Totality of circumstances did not weigh in favor of the exercise of personal jurisdiction over defendant Alabama furniture and appliance retailers, where defendants never entered Georgia in connection with the transactions which were the subject of plaintiff's action for breach of contract, and plaintiff solicited defendants' business in Alabama. GECC v. Scott's Furn. Whse. Showroom, Inc., 699 F. Supp. 907 (N.D. Ga. 1988).

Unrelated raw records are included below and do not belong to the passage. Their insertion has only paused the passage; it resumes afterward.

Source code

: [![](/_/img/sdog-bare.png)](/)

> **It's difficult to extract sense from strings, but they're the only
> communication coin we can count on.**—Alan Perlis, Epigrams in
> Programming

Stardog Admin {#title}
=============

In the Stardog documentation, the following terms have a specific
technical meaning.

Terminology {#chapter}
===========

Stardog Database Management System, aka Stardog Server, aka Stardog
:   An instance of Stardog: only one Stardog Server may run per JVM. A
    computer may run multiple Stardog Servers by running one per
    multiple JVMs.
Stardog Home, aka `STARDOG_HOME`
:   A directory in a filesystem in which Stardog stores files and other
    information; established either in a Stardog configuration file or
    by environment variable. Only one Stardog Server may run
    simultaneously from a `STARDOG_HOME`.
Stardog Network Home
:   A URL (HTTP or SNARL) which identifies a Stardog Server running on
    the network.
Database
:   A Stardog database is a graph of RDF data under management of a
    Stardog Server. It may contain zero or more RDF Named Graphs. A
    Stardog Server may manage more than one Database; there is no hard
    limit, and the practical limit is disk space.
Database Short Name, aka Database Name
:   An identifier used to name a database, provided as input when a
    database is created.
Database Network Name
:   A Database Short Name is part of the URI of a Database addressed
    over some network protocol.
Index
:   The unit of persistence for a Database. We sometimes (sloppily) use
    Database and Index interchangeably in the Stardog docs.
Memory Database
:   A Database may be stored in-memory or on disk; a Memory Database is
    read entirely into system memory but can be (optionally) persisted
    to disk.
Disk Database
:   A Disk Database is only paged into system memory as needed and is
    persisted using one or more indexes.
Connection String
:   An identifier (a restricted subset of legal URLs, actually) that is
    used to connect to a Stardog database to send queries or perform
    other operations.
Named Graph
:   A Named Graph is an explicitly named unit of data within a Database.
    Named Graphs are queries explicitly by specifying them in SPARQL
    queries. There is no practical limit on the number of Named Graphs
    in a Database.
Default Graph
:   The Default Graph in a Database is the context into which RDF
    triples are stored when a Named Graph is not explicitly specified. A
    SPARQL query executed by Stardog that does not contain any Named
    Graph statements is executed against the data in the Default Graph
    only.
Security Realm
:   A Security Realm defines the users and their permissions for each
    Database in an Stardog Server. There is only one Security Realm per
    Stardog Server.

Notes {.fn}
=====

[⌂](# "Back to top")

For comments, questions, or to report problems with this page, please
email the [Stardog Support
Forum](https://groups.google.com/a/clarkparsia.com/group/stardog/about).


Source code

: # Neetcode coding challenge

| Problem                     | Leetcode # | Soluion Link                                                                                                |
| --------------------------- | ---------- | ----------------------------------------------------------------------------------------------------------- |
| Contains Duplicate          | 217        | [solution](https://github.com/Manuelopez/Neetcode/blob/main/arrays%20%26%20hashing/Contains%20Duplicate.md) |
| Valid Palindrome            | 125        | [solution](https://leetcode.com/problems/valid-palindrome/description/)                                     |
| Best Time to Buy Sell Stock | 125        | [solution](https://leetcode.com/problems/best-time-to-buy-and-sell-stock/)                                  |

Trial court correctly concluded that it did not have personal jurisdiction over the attorney on the basis of the attorney's having transacted business in Georgia as the only Georgia-based contacts between the supplier and the attorney with respect to the Wisconsin lawsuit were telephone conversations and facsimile transmissions between the supplier in Georgia and the attorney in Tennessee, which were initiated by the supplier. Gee v. Reingold, 259 Ga. App. 894, 578 S.E.2d 575 (2003).

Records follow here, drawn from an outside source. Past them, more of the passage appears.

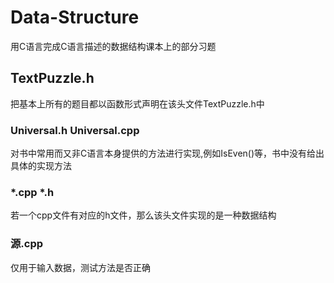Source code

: # Data-Structure

用C语言完成C语言描述的数据结构课本上的部分习题

TextPuzzle.h
--------
把基本上所有的题目都以函数形式声明在该头文件TextPuzzle.h中
### Universal.h Universal.cpp
对书中常用而又非C语言本身提供的方法进行实现,例如IsEven()等，书中没有给出具体的实现方法

### *.cpp *.h 
若一个cpp文件有对应的h文件，那么该头文件实现的是一种数据结构

### 源.cpp
仅用于输入数据，测试方法是否正确
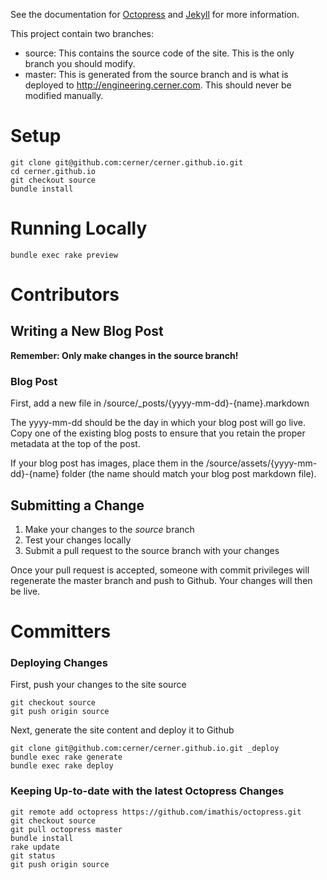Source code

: See the documentation for [Octopress](http://octopress.org/docs/) and [Jekyll](http://jekyllrb.com/docs/home/) for more information.

This project contain two branches:
- source: This contains the source code of the site. This is the only branch you should modify.
- master: This is generated from the source branch and is what is deployed to http://engineering.cerner.com. This should never be modified manually.

# Setup

    git clone git@github.com:cerner/cerner.github.io.git
    cd cerner.github.io
    git checkout source
    bundle install

# Running Locally

    bundle exec rake preview

# Contributors

## Writing a New Blog Post

**Remember: Only make changes in the source branch!**

### Blog Post

First, add a new file in /source/_posts/{yyyy-mm-dd}-{name}.markdown

The yyyy-mm-dd should be the day in which your blog post will go live. Copy one of the existing blog posts to ensure that you retain the proper metadata at the top of the post.

If your blog post has images, place them in the /source/assets/{yyyy-mm-dd}-{name} folder (the name should match your blog post markdown file).

## Submitting a Change

1. Make your changes to the *source* branch
2. Test your changes locally
3. Submit a pull request to the source branch with your changes

Once your pull request is accepted, someone with commit privileges will regenerate the master branch and push to Github. Your changes will then be live.

# Committers

### Deploying Changes

First, push your changes to the site source

    git checkout source
    git push origin source

Next, generate the site content and deploy it to Github

    git clone git@github.com:cerner/cerner.github.io.git _deploy
    bundle exec rake generate
    bundle exec rake deploy

### Keeping Up-to-date with the latest Octopress Changes

    git remote add octopress https://github.com/imathis/octopress.git
    git checkout source
    git pull octopress master
    bundle install
    rake update
    git status
    git push origin source
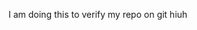 <!-- GitAds-Verify: VDPPMEOUSQQZU5SQG6X4MTPXZEF5C5CN -->


I am doing this to verify my repo on git
hiuh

In a wrongful death action, the trial court erred when the court determined that Georgia courts could exercise personal jurisdiction over a Delaware company as the company did not transact any business in Georgia or avail itself of the privilege of doing business in Georgia because the company's services were provided by personnel located exclusively in Delaware; although shipments loaded by the company made their way to Georgia, those activities could not be reasonably characterized as creating a purposeful contact with Georgia; and the company's only relevant agreement was with the shipper of the product, and that agreement was limited to the services provided for the shipper in regard to the product that arrived at the Port of Wilmington. Intercontinental Servs. of Del., LLC v. Kent, 343 Ga. App. 567, 807 S.E.2d 485 (2017).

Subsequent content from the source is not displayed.